== About this exercise ==
Quote, word for word, every line starting at the line that contains "v=v^1e_1+v^2e_2+v^3e_3." and ending with the last line of the records; include both of these lines and no others.
[Data for the task Boundary: Start]
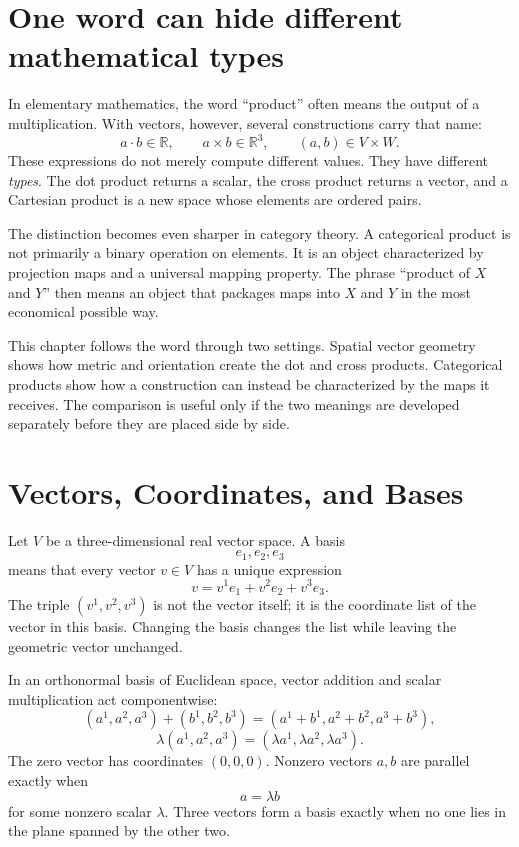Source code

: 
\section{One word can hide different mathematical types}

In elementary mathematics, the word ``product'' often means the output of a multiplication.  With vectors, however, several constructions carry that name:
\[
  a\cdot b\in\mathbb R,
  \qquad
  a\times b\in\mathbb R^3,
  \qquad
  (a,b)\in V\times W.
\]
These expressions do not merely compute different values.  They have different \emph{types}.  The dot product returns a scalar, the cross product returns a vector, and a Cartesian product is a new space whose elements are ordered pairs.

The distinction becomes even sharper in category theory.  A categorical product is not primarily a binary operation on elements.  It is an object characterized by projection maps and a universal mapping property.  The phrase ``product of \(X\) and \(Y\)'' then means an object that packages maps into \(X\) and \(Y\) in the most economical possible way.

This chapter follows the word through two settings.  Spatial vector geometry shows how metric and orientation create the dot and cross products.  Categorical products show how a construction can instead be characterized by the maps it receives.  The comparison is useful only if the two meanings are developed separately before they are placed side by side.

\section{Vectors, Coordinates, and Bases}

Let \(V\) be a three-dimensional real vector space.  A basis
\[
  e_1,e_2,e_3
\]
means that every vector \(v\in V\) has a unique expression
\[
  v=v^1e_1+v^2e_2+v^3e_3.
\]
The triple \((v^1,v^2,v^3)\) is not the vector itself; it is the coordinate list of the vector in this basis.  Changing the basis changes the list while leaving the geometric vector unchanged.

In an orthonormal basis of Euclidean space, vector addition and scalar multiplication act componentwise:
\[
  (a^1,a^2,a^3)+(b^1,b^2,b^3)
  =(a^1+b^1,a^2+b^2,a^3+b^3),
\]
\[
  \lambda(a^1,a^2,a^3)
  =(\lambda a^1,\lambda a^2,\lambda a^3).
\]
The zero vector has coordinates \((0,0,0)\).  Nonzero vectors \(a,b\) are parallel exactly when
\[
  a=\lambda b
\]
for some nonzero scalar \(\lambda\).  Three vectors form a basis exactly when no one lies in the plane spanned by the other two.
[Data for the task Boundary: End]
== Task result ==
  v=v^1e_1+v^2e_2+v^3e_3.
\]
The triple \((v^1,v^2,v^3)\) is not the vector itself; it is the coordinate list of the vector in this basis.  Changing the basis changes the list while leaving the geometric vector unchanged.

In an orthonormal basis of Euclidean space, vector addition and scalar multiplication act componentwise:
\[
  (a^1,a^2,a^3)+(b^1,b^2,b^3)
  =(a^1+b^1,a^2+b^2,a^3+b^3),
\]
\[
  \lambda(a^1,a^2,a^3)
  =(\lambda a^1,\lambda a^2,\lambda a^3).
\]
The zero vector has coordinates \((0,0,0)\).  Nonzero vectors \(a,b\) are parallel exactly when
\[
  a=\lambda b
\]
for some nonzero scalar \(\lambda\).  Three vectors form a basis exactly when no one lies in the plane spanned by the other two.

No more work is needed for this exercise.